In het navolgende zal op de gestelde vragen worden ingegaan, waarbij de indeling in het verslag zal worden gevolgd. Tevens gaat hierbij een nota van wijziging alsmede een toelichting daarop.

De VVD-fractie vraagt zich af of de transparantie van de regelgeving voor de gebruikers voldoende is gewaarborgd, aangezien telkens nieuwe stukken regelgeving aan de Wet Luchtverkeer worden toegevoegd. Wij zijn van mening dat die transparantie is gewaarborgd daar het bij iedere tranche gaat om een afgerond onderwerp en de verschillende tranches telkens andere adressanten hebben.

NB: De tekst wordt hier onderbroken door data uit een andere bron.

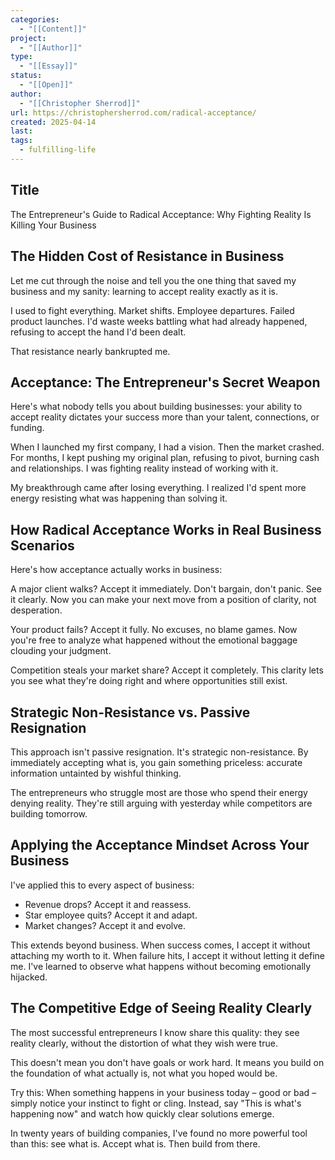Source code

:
 ```yaml
---
categories:
  - "[[Content]]"
project:
  - "[[Author]]"
type:
  - "[[Essay]]"
status:
  - "[[Open]]"
author:
  - "[[Christopher Sherrod]]"
url: https://christophersherrod.com/radical-acceptance/
created: 2025-04-14
last:
tags:
  - fulfilling-life
---
```

## Title
The Entrepreneur's Guide to Radical Acceptance: Why Fighting Reality Is Killing Your Business

## The Hidden Cost of Resistance in Business

Let me cut through the noise and tell you the one thing that saved my business and my sanity: learning to accept reality exactly as it is.

I used to fight everything. Market shifts. Employee departures. Failed product launches. I'd waste weeks battling what had already happened, refusing to accept the hand I'd been dealt.

That resistance nearly bankrupted me.

## Acceptance: The Entrepreneur's Secret Weapon

Here's what nobody tells you about building businesses: your ability to accept reality dictates your success more than your talent, connections, or funding.

When I launched my first company, I had a vision. Then the market crashed. For months, I kept pushing my original plan, refusing to pivot, burning cash and relationships. I was fighting reality instead of working with it.

My breakthrough came after losing everything. I realized I'd spent more energy resisting what was happening than solving it.

## How Radical Acceptance Works in Real Business Scenarios

Here's how acceptance actually works in business:

A major client walks? Accept it immediately. Don't bargain, don't panic. See it clearly. Now you can make your next move from a position of clarity, not desperation.

Your product fails? Accept it fully. No excuses, no blame games. Now you're free to analyze what happened without the emotional baggage clouding your judgment.

Competition steals your market share? Accept it completely. This clarity lets you see what they're doing right and where opportunities still exist.

## Strategic Non-Resistance vs. Passive Resignation

This approach isn't passive resignation. It's strategic non-resistance. By immediately accepting what is, you gain something priceless: accurate information untainted by wishful thinking.

The entrepreneurs who struggle most are those who spend their energy denying reality. They're still arguing with yesterday while competitors are building tomorrow.

## Applying the Acceptance Mindset Across Your Business

I've applied this to every aspect of business:
- Revenue drops? Accept it and reassess.
- Star employee quits? Accept it and adapt.
- Market changes? Accept it and evolve.

This extends beyond business. When success comes, I accept it without attaching my worth to it. When failure hits, I accept it without letting it define me. I've learned to observe what happens without becoming emotionally hijacked.

## The Competitive Edge of Seeing Reality Clearly

The most successful entrepreneurs I know share this quality: they see reality clearly, without the distortion of what they wish were true.

This doesn't mean you don't have goals or work hard. It means you build on the foundation of what actually is, not what you hoped would be.

Try this: When something happens in your business today – good or bad – simply notice your instinct to fight or cling. Instead, say "This is what's happening now" and watch how quickly clear solutions emerge.

In twenty years of building companies, I've found no more powerful tool than this: see what is. Accept what is. Then build from there.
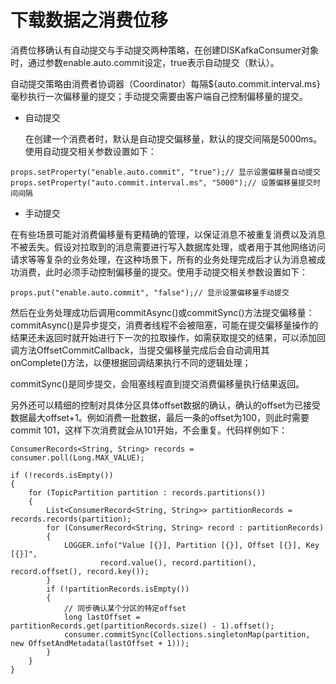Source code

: # 下载数据之消费位移<a name="dayu_01_0248"></a>

消费位移确认有自动提交与手动提交两种策略，在创建DISKafkaConsumer对象时，通过参数enable.auto.commit设定，true表示自动提交（默认）。

自动提交策略由消费者协调器（Coordinator）每隔$\{auto.commit.interval.ms\}毫秒执行一次偏移量的提交；手动提交需要由客户端自己控制偏移量的提交。

-   自动提交

    在创建一个消费者时，默认是自动提交偏移量，默认的提交间隔是5000ms。使用自动提交相关参数设置如下：


```
props.setProperty("enable.auto.commit", "true");// 显示设置偏移量自动提交
props.setProperty("auto.commit.interval.ms", "5000");// 设置偏移量提交时间间隔
```

-   手动提交

在有些场景可能对消费偏移量有更精确的管理，以保证消息不被重复消费以及消息不被丢失。假设对拉取到的消息需要进行写入数据库处理，或者用于其他网络访问请求等等复杂的业务处理，在这种场景下，所有的业务处理完成后才认为消息被成功消费，此时必须手动控制偏移量的提交。使用手动提交相关参数设置如下：

```
props.put("enable.auto.commit", "false");// 显示设置偏移量手动提交
```

然后在业务处理成功后调用commitAsync\(\)或commitSync\(\)方法提交偏移量：commitAsync\(\)是异步提交，消费者线程不会被阻塞，可能在提交偏移量操作的结果还未返回时就开始进行下一次的拉取操作，如需获取提交的结果，可以添加回调方法OffsetCommitCallback，当提交偏移量完成后会自动调用其onComplete\(\)方法，以便根据回调结果执行不同的逻辑处理；

commitSync\(\)是同步提交，会阻塞线程直到提交消费偏移量执行结果返回。

另外还可以精细的控制对具体分区具体offset数据的确认，确认的offset为已接受数据最大offset+1。例如消费一批数据，最后一条的offset为100，则此时需要commit 101，这样下次消费就会从101开始，不会重复。代码样例如下：

```
ConsumerRecords<String, String> records = consumer.poll(Long.MAX_VALUE);
 
if (!records.isEmpty())
{
    for (TopicPartition partition : records.partitions())
    {
        List<ConsumerRecord<String, String>> partitionRecords = records.records(partition);
        for (ConsumerRecord<String, String> record : partitionRecords)
        {
            LOGGER.info("Value [{}], Partition [{}], Offset [{}], Key [{}]",
                    record.value(), record.partition(), record.offset(), record.key());
        }
        if (!partitionRecords.isEmpty())
        {
            // 同步确认某个分区的特定offset
            long lastOffset = partitionRecords.get(partitionRecords.size() - 1).offset();
            consumer.commitSync(Collections.singletonMap(partition, new OffsetAndMetadata(lastOffset + 1)));
        }
    }
}
```

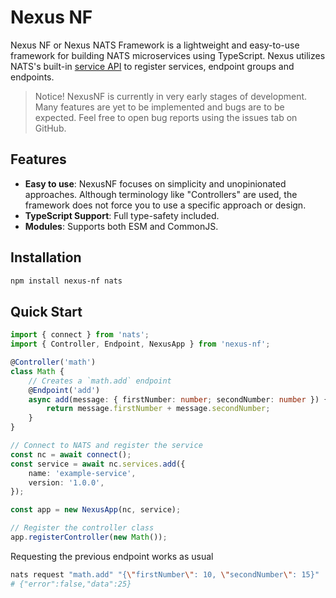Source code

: # Nexus NF

Nexus NF or Nexus NATS Framework is a lightweight and easy-to-use framework for
building NATS microservices using TypeScript. Nexus utilizes NATS's built-in
[service API](https://docs.nats.io/using-nats/developer/services) to register
services, endpoint groups and endpoints.

> Notice! NexusNF is currently in very early stages of development. Many
> features are yet to be implemented and bugs are to be expected. Feel free to
> open bug reports using the issues tab on GitHub.

## Features

- **Easy to use**: NexusNF focuses on simplicity and unopinionated approaches.
  Although terminology like "Controllers" are used, the framework does not force
  you to use a specific approach or design.
- **TypeScript Support**: Full type-safety included.
- **Modules**: Supports both ESM and CommonJS.

## Installation

```bash
npm install nexus-nf nats
```

## Quick Start

```typescript
import { connect } from 'nats';
import { Controller, Endpoint, NexusApp } from 'nexus-nf';

@Controller('math')
class Math {
    // Creates a `math.add` endpoint
    @Endpoint('add')
    async add(message: { firstNumber: number; secondNumber: number }) {
        return message.firstNumber + message.secondNumber;
    }
}

// Connect to NATS and register the service
const nc = await connect();
const service = await nc.services.add({
    name: 'example-service',
    version: '1.0.0',
});

const app = new NexusApp(nc, service);

// Register the controller class
app.registerController(new Math());
```

Requesting the previous endpoint works as usual

```bash
nats request "math.add" "{\"firstNumber\": 10, \"secondNumber\": 15}"
# {"error":false,"data":25}
```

Destijds is ervoor gekozen de luchtvaartwetgeving te herzien in een aantal tranches, elk resulterend in een afzonderlijk wetsvoorstel tot wijziging van de Wet Luchtverkeer. We hebben gekozen voor aanbouwwetgeving, vanwege het feit dat een dergelijke herziening zodanig omvangrijk is dat het zeer veel tijd zou kosten alvorens de herziene wet in zijn geheel in werking zou kunnen treden. Dit zou het gevaar in zich dragen dat vanwege tussentijdse wijzigingen zou worden besloten de vaststelling uit te stellen met als resultaat een zeer vertraagde totstandkoming van een geheel nieuwe luchtvaartwetgeving. Tevens was er een praktische reden om voor aanbouwwetgeving te kiezen, namelijk een gebrek aan menskracht bij de start van het herzieningstraject.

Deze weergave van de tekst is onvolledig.